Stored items
====

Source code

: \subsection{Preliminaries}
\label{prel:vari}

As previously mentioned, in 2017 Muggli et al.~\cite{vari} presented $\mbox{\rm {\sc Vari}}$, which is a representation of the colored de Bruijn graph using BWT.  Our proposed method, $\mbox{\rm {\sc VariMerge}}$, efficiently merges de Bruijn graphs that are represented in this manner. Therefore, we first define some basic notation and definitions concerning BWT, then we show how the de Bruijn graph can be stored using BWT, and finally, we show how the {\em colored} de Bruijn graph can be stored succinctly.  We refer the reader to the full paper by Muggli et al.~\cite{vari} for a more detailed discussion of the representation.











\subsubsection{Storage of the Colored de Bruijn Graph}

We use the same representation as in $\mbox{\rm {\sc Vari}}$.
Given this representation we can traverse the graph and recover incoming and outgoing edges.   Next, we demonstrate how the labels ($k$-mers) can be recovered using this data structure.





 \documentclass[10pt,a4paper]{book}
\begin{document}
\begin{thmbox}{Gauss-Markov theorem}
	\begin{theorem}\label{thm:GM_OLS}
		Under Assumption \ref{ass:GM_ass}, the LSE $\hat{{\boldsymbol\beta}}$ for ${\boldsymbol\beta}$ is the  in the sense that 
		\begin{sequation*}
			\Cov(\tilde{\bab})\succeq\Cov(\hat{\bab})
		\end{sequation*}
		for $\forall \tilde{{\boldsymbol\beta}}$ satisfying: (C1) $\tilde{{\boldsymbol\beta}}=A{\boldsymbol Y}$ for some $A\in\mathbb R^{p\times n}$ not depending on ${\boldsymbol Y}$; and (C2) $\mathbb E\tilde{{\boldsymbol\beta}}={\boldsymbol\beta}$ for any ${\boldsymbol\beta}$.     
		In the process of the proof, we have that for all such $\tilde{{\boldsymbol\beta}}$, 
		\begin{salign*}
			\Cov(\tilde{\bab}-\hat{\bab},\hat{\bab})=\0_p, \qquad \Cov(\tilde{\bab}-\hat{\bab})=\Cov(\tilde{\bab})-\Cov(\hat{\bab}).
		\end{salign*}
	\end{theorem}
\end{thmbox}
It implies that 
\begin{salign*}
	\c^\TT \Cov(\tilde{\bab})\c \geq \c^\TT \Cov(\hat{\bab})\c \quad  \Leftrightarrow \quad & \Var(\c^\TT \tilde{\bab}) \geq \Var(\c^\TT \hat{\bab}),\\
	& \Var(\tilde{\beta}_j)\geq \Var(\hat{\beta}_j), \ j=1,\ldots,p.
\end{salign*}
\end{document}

====

| Directions for this task |
An exact copy of every entry is what's needed, so retype them all.

| Reply to the exercise |
Source code

: \subsection{Preliminaries}
\label{prel:vari}

As previously mentioned, in 2017 Muggli et al.~\cite{vari} presented $\mbox{\rm {\sc Vari}}$, which is a representation of the colored de Bruijn graph using BWT.  Our proposed method, $\mbox{\rm {\sc VariMerge}}$, efficiently merges de Bruijn graphs that are represented in this manner. Therefore, we first define some basic notation and definitions concerning BWT, then we show how the de Bruijn graph can be stored using BWT, and finally, we show how the {\em colored} de Bruijn graph can be stored succinctly.  We refer the reader to the full paper by Muggli et al.~\cite{vari} for a more detailed discussion of the representation.











\subsubsection{Storage of the Colored de Bruijn Graph}

We use the same representation as in $\mbox{\rm {\sc Vari}}$.
Given this representation we can traverse the graph and recover incoming and outgoing edges.   Next, we demonstrate how the labels ($k$-mers) can be recovered using this data structure.





 \documentclass[10pt,a4paper]{book}
\begin{document}
\begin{thmbox}{Gauss-Markov theorem}
	\begin{theorem}\label{thm:GM_OLS}
		Under Assumption \ref{ass:GM_ass}, the LSE $\hat{{\boldsymbol\beta}}$ for ${\boldsymbol\beta}$ is the  in the sense that 
		\begin{sequation*}
			\Cov(\tilde{\bab})\succeq\Cov(\hat{\bab})
		\end{sequation*}
		for $\forall \tilde{{\boldsymbol\beta}}$ satisfying: (C1) $\tilde{{\boldsymbol\beta}}=A{\boldsymbol Y}$ for some $A\in\mathbb R^{p\times n}$ not depending on ${\boldsymbol Y}$; and (C2) $\mathbb E\tilde{{\boldsymbol\beta}}={\boldsymbol\beta}$ for any ${\boldsymbol\beta}$.     
		In the process of the proof, we have that for all such $\tilde{{\boldsymbol\beta}}$, 
		\begin{salign*}
			\Cov(\tilde{\bab}-\hat{\bab},\hat{\bab})=\0_p, \qquad \Cov(\tilde{\bab}-\hat{\bab})=\Cov(\tilde{\bab})-\Cov(\hat{\bab}).
		\end{salign*}
	\end{theorem}
\end{thmbox}
It implies that 
\begin{salign*}
	\c^\TT \Cov(\tilde{\bab})\c \geq \c^\TT \Cov(\hat{\bab})\c \quad  \Leftrightarrow \quad & \Var(\c^\TT \tilde{\bab}) \geq \Var(\c^\TT \hat{\bab}),\\
	& \Var(\tilde{\beta}_j)\geq \Var(\hat{\beta}_j), \ j=1,\ldots,p.
\end{salign*}
\end{document}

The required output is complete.